Task to complete —
Would you please copy each line of the listing that mentions "karttur"?

Working data —

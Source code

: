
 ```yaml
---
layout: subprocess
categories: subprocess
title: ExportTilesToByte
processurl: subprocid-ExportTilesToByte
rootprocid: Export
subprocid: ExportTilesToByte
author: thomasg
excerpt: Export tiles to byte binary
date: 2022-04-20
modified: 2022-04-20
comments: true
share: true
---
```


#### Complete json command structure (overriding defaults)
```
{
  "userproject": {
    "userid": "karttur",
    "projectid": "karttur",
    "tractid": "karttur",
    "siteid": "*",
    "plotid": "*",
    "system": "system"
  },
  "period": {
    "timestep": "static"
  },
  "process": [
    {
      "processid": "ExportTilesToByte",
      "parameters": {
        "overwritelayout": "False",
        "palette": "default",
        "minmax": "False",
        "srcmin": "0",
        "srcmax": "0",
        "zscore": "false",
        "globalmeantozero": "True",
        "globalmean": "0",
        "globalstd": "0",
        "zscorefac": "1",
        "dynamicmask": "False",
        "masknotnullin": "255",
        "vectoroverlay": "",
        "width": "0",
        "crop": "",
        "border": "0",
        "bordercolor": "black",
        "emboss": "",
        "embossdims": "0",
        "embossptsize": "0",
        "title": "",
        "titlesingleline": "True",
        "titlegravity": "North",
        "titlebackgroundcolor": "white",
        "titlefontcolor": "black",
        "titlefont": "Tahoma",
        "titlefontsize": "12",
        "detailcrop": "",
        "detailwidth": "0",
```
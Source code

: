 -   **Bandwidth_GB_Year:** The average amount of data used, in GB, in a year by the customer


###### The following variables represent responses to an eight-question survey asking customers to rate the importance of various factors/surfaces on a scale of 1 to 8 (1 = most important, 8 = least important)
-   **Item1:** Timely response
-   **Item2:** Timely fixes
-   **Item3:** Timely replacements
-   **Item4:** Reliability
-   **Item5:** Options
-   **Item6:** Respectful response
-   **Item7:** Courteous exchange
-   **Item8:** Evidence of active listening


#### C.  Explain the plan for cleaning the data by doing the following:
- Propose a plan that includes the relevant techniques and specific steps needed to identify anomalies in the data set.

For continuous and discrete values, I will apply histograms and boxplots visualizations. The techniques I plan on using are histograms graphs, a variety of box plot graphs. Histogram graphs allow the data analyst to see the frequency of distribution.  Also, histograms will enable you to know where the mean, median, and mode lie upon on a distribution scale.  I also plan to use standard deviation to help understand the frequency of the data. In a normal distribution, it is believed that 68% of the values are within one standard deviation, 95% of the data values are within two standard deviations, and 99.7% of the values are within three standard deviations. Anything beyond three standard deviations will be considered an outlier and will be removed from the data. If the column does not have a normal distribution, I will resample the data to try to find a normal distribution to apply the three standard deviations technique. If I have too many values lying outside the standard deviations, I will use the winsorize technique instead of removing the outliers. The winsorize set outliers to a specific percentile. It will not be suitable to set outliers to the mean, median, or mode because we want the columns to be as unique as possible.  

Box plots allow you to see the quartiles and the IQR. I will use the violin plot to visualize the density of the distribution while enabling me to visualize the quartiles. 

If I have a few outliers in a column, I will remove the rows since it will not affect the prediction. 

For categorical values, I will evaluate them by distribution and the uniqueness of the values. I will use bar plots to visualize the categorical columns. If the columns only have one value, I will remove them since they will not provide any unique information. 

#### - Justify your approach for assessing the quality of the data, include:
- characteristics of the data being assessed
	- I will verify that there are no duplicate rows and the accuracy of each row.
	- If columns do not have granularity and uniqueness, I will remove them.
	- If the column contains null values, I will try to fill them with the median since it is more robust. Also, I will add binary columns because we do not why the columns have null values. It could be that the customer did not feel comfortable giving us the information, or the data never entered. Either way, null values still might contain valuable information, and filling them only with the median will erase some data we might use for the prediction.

Result for this exercise —
    "userid": "karttur",
    "projectid": "karttur",
    "tractid": "karttur",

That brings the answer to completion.